Begin
乗り継ぎ地点であるロシアには空港のなかにしか滞在できないが、それでも存分に異国を感じることができる。
日本でならお客様として丁重に扱われるはずの乗客たちが、金属探知機を振りかざす、縦にも横にも大きい女性空港職員にぞんざいに扱われている。彼女は探知機に引っかかった乗客たちに、無言で指をさし、回れと指示を出す。
わたしはロシア人と思われる男性に続き、探知機のあいだを通過した。
当然のことながら、空港内に日本語の表記はない。英語の表記をなんとなくで理解し、搭乗ゲートの40番に到着した、はずだった。
椅子に座って何分待っても、搭乗手続きが始まらない。このままでは出発時間が過ぎてしまう。
わたしは40ゲートにいた女性のグランドスタッフに、拙い英語で尋ねようとしたが、「すみません」と言った時点で「今忙しいので」と一言言われ、片手でしっしとあしらわれてしまった。
仕方ないので再びしばらく待つが、まだまだ手続きは始まらない。焦りが募る。
今度は先ほどこの場所にやって来た、190cm程あるかと思われる巨体の男性で再チャレンジすることにした。
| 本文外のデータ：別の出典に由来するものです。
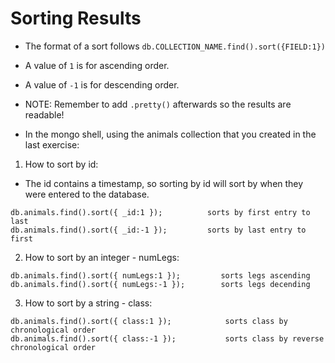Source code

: # Sorting Results

- The format of a sort follows `db.COLLECTION_NAME.find().sort({FIELD:1})`

- A value of `1` is for ascending order.

- A value of `-1` is for descending order.

- NOTE: Remember to add `.pretty()` afterwards so the results are readable!

- In the mongo shell, using the animals collection that you created in the last exercise:

1. How to sort by id:

- The id contains a timestamp, so sorting by id will sort by when they were entered to the database.

```
db.animals.find().sort({ _id:1 });          sorts by first entry to last
db.animals.find().sort({ _id:-1 });         sorts by last entry to first
```

2. How to sort by an integer - numLegs:

```
db.animals.find().sort({ numLegs:1 });         sorts legs ascending
db.animals.find().sort({ numLegs:-1 });        sorts legs decending
```

3. How to sort by a string - class:

```
db.animals.find().sort({ class:1 });            sorts class by chronological order
db.animals.find().sort({ class:-1 });           sorts class by reverse chronological order
```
まだ搭乗手続きは始まらないのか、と聞くと、Boarding Timeとしきりに言われる。けれどわたしはその単語が分からなかった。ハテナマークを浮かべた顔をしていると、高身長から繰り出される文字通りの上から目線で、「この英単語も分かんないの?」的なことを言っている。彼はため息をついてから、自分の腕時計を指差し、Now, seven o'clock.とまるで子どもに言うように、大袈裟なほど超スローリーに説明してくれる。
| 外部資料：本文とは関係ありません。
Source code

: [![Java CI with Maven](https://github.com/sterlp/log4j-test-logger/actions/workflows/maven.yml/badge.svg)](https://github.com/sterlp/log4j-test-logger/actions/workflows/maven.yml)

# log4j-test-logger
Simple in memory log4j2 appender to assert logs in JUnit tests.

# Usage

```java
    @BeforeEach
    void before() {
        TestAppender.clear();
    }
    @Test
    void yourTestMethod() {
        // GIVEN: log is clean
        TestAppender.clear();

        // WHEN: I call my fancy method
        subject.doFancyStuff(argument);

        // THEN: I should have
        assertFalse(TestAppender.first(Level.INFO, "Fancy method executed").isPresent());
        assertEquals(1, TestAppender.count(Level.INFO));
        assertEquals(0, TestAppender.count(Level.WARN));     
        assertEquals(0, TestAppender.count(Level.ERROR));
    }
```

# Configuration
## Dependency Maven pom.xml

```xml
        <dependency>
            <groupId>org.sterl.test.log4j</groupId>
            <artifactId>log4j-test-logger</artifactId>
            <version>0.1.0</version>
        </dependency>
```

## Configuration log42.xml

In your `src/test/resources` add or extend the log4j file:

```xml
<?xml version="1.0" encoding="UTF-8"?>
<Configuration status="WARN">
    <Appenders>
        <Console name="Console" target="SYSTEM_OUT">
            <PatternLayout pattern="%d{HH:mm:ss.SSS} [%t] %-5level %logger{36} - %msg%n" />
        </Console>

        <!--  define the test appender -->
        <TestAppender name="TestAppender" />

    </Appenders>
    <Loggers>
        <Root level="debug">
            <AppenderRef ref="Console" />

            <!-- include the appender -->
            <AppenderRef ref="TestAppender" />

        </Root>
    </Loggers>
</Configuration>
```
わたしはいま、完全に馬鹿にされている。しかしこれ程あからさまに小馬鹿にされると逆に笑えてくる。
このやりとりが楽しくなってきたので、必要以上に繰り返し、Boarding Timeをなんとなく理解した気になった。最後は巨体の彼は呆れかえって去っていった。
さらにしばらく待っていたが、ふと、自分の荷物はきちんとベネチア行きの飛行機に乗せてもらえているのだろうかと心配になってきた。わたしは空港窓口に行って聞いてみることにした。
窓口を探し出し、白人の男性スタッフに再びExcuse me.で切りこむ。「成田から来たんですけど、荷物はどうなっていますか?」と聞いたが、返ってきた返事がよく理解できず、さらにしつこく「次の飛行機にちゃんと乗っていますか?」と聞いてみる。すると、苦笑して、「Don't worry.」とわたしにとって親しみのある易しい単語で諭してくれる。先ほどの巨体職員とは違い、とても物腰柔らかだ。その一言だけで気持ちが緩んでしまうほど、わたしは優しさに飢えていた。わたしは彼の説明に納得したが、その後驚愕の事実が判明する。
念のため彼に航空券を見てもらうと、わたしが乗るこの便は、搭乗ゲートと搭乗時間(つまりBoarding Timeだ)が変更されていると告げられる。搭乗時間は遅くなっていたようだ。
わたしは搭乗ゲートを間違え、ベネチア行きの飛行機を乗り過ごすところだったのだ。アナウンスがあったらしいが、わたしの英語力では聞き取れなかったのだろう。
その便を逃せば、数日間のシェレメーチエヴォ空港泊は免れなかった。
わたしはその空港職員にThank youを繰り返し、笑顔と声音で感謝の気持ちが伝わるように努めた。
そんなわたしに、控えめだけれど気持ちの入った笑みを返してくれた彼と別れ、いまわたしは空港内を闊歩している。
様々な人種の入り混じる、ロシアの首都・モスクワの国際空港で、わたしは新鮮な気持ちを味わっていた。ここにいる人たちは、みんな精神的に自立し、自分の足で立っているのだ。それぞれ自分のやりたいことをやるし、行きたいところに行く。日本を出た今は、自分に与えられた義務とか、わたしが他人から求められていることなんて、考えなくていいだろう。
iPhoneで、ジャミールのBeginをかける。
わたしの旅は、始まったばかりだ。
モスクワに到着したときよりも晴れやかな気分で、目的地であるベネチアへの航空機に乗りこんだ。今度はパリ行きではなくきちんとベネチア行きと出ているから、きっとベネチアに着いてくれるだろう。